(Stored data entries)
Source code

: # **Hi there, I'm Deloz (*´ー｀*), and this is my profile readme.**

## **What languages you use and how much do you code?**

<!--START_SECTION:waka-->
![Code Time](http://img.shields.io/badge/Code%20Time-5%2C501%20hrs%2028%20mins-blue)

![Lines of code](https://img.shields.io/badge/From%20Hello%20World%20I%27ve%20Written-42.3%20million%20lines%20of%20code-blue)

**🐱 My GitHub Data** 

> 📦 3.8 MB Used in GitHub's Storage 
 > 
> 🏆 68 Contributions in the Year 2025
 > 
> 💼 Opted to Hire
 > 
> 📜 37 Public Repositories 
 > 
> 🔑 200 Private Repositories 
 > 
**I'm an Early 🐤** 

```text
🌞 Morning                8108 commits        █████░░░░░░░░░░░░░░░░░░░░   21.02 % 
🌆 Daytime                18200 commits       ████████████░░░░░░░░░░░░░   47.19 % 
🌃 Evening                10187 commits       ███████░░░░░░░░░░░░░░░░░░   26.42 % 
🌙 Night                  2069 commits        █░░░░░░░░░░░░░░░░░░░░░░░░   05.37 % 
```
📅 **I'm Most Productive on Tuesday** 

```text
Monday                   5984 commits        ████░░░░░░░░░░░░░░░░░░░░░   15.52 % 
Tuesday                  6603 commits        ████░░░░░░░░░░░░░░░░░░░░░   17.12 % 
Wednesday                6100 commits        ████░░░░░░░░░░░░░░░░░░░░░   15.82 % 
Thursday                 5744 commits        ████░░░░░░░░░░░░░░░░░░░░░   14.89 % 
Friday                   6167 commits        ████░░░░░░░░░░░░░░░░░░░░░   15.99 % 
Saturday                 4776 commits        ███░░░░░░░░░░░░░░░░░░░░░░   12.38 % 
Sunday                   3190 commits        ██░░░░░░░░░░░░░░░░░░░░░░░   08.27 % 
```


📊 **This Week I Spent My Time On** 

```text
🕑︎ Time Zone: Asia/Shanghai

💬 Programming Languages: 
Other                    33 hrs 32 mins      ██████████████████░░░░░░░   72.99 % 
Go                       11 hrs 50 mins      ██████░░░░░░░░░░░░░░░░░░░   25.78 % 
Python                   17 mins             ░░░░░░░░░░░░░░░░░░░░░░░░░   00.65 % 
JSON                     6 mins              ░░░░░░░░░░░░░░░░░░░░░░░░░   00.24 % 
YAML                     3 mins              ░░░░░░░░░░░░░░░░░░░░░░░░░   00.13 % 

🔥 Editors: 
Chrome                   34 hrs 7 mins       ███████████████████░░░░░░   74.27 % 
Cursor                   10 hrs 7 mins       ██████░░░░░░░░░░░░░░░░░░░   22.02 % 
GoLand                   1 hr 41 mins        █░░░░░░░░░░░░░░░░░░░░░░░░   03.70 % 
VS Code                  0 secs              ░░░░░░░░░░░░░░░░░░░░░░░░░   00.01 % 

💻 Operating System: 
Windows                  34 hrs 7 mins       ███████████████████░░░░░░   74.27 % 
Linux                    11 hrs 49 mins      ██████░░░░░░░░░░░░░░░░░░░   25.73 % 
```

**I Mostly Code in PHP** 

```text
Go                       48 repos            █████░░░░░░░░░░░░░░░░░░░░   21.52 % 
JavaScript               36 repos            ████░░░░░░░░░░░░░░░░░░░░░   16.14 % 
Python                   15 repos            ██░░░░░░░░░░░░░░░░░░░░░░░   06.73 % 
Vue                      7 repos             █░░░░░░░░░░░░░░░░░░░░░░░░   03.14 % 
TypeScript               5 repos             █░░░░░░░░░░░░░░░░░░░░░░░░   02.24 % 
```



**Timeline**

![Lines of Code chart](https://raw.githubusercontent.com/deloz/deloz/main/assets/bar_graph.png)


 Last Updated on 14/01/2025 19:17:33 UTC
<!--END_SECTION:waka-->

=== Task to complete ===
Go through the entries and copy every line with "badge".

=== Output below ===
![Code Time](http://img.shields.io/badge/Code%20Time-5%2C501%20hrs%2028%20mins-blue)
![Lines of code](https://img.shields.io/badge/From%20Hello%20World%20I%27ve%20Written-42.3%20million%20lines%20of%20code-blue)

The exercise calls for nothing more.